At last year’s ATA conference in Denver, I was still stunned because the Association still seemed to catch up with technology and the opportunity to embrace machine translation. This year, I saw something completely differently. Mike Dillinger gave a well attended, entertaining and educational seminar on machine translation. He certainly lived up to his promise of showing “what the translator’s role is in this new business model.”

It was so clear that editing for MT is a market segment on the rise, if not during Mike’s seminar, then during Laurie Gerber’s presentation on the specifics of editing machine translation output. She also shared tips on how to educate “over-optimistic clients”. You add to that Jost Zetzsche’s presentation on dealing with that flood of data, and the puzzle pieces start forming a picture of new skills and new jobs.

Microsoft ClipArtJost’s presentation is very much in line with an article by Detlef Reineke and Christian Galinski in eDITion, the publication of the German Terminology Association, DTT, about the flood of terminology in our future (“Vor uns die Terminologieflut”). To stem the flood, it helps to think of “data,” as Jost did, rather than texts, documents or even segments. He also declared the glossary outdated and announced a bright future for terminology databases. To think about texts, documents, segments, concepts and terms as data is helpful in the sense that data along with solid corresponding metadata have a higher reuse value, if you will, than unmanaged translation memories or the final translation product. That has been terminologists’ message for a long time.

I also attended sessions on translation education, one by the University of Illinois at Urbana-Champaign and one by New York University. Since I will be working with the Translation Center of the University of Illinois on a small research project and am currently preparing the online terminology course that will be part of the M.S. at NYU starting this spring, it was nice to meet my colleagues in person.


2 Responses to “ATA impressions”

  1. John Kohl said

    Hi Barbara,
    This was interesting because I rarely hear much about what goes on at ATA. When you say that “editing for MT is … on the rise,” do you mean editing the SOURCE text to make it more suitable for MT? Because then you relate that to Laurie’s presentation on editing MT output (i.e., post-editing), which is not the same thing. I am interested in both, but am especially interested in any news indicating that the former is on the rise.
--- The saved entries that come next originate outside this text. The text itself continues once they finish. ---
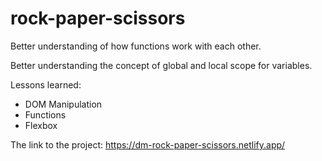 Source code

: # rock-paper-scissors

Better understanding of how functions work with each other.

Better understanding the concept of global and local scope for variables.

Lessons learned:
- DOM Manipulation
- Functions
- Flexbox

The link to the project: https://dm-rock-paper-scissors.netlify.app/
    BTW, Mike was one of the principal reviewers of my book, The Global English Style Guide, so I know he is an expert an editing source texts for MT (though I’m sure he also knows a lot about post-editing). He gave me a huge amount of very useful input and feedback. I have known Laurie for decades, too (through AMTA), and I am a big fan of both of them!
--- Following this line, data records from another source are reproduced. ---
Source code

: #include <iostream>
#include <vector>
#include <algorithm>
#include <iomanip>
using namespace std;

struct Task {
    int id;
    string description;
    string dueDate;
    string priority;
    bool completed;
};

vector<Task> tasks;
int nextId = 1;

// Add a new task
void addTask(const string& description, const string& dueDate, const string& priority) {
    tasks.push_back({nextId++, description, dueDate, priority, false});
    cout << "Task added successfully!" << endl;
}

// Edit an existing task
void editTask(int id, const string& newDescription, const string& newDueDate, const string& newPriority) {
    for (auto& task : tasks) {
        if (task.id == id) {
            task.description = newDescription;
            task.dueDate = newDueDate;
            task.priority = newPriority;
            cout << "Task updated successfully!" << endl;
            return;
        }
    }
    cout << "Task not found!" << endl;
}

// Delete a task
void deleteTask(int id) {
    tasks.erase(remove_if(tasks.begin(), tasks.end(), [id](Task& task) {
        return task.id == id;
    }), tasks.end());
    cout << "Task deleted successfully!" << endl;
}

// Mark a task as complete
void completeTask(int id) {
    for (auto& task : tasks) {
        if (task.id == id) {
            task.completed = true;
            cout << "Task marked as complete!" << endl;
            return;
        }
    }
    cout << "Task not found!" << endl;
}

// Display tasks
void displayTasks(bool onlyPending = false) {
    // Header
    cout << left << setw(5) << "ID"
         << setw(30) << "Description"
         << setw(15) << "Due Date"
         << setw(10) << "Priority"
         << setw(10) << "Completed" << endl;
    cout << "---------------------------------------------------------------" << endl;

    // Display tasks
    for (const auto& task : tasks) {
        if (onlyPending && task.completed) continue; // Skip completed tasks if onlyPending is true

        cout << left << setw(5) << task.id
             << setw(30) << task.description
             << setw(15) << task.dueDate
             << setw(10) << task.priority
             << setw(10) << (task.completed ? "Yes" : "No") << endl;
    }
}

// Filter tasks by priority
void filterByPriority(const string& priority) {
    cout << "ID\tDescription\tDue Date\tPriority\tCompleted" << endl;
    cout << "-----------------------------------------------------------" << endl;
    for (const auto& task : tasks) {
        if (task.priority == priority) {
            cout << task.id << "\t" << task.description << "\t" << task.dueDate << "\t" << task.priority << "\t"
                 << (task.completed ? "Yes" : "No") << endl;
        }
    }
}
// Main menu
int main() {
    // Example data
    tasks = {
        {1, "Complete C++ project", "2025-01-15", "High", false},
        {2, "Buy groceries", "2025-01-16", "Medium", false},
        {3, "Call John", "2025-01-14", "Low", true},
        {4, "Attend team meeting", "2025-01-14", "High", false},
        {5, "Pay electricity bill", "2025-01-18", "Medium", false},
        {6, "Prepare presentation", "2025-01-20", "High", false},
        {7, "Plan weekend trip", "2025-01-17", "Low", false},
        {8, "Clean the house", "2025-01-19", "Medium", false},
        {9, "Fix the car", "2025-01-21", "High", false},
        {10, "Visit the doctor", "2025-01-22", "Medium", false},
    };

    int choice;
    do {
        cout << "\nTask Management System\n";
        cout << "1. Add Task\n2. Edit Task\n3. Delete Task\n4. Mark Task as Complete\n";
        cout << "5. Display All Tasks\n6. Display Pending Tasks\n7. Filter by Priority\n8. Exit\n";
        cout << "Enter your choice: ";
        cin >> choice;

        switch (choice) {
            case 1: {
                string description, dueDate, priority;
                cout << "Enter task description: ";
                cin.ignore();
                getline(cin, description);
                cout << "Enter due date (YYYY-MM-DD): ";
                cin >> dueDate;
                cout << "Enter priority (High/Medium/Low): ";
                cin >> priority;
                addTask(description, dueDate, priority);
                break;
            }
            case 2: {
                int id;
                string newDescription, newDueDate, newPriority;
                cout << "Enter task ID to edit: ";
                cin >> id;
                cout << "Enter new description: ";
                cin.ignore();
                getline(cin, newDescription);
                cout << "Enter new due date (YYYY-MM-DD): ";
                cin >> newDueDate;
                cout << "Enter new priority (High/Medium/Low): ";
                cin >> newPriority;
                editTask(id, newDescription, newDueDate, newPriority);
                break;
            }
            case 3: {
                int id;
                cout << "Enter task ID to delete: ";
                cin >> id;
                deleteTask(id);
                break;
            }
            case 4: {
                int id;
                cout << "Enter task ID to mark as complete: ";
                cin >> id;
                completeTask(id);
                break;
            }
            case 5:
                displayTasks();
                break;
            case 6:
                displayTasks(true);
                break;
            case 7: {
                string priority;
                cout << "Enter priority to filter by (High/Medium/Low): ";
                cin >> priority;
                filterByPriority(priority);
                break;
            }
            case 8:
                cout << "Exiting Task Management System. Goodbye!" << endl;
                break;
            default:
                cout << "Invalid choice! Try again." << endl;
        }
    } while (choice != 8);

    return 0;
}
    Glad to hear that you are involved with the Translation Center at UIUC! I have heard a little about that since I am a UIUC alumnus. (I got my M.A. in Teaching ESL there in 1989.)

    Best regards,


    • Good question, John: I am referring to post-editing. But I am hoping that one day “pre-editing” will gain more traction and be used in more environments. I think that is why, subconsciously, I might have chosen to say “editing,” and I have decided to not fix it in the text…maybe we can speak it into reality:-).
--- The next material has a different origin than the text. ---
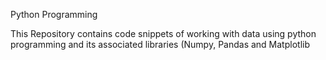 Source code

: Python Programming

This Repository contains code snippets of working with data using python programming and its associated libraries (Numpy, Pandas and Matplotlib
      I asked Mike during his seminar about his experience with “writing for MT” and he rolled his eyes. So, he, too, would hope that this gains in importance, but based on his and my own experience it is still a hard sell in many environments.

      Aha, I will go to UIUC later on this week with different eyes, knowing that it is your alma mater. Interestingly, it is for a little research project with Jost Zetzsche that might involve MT.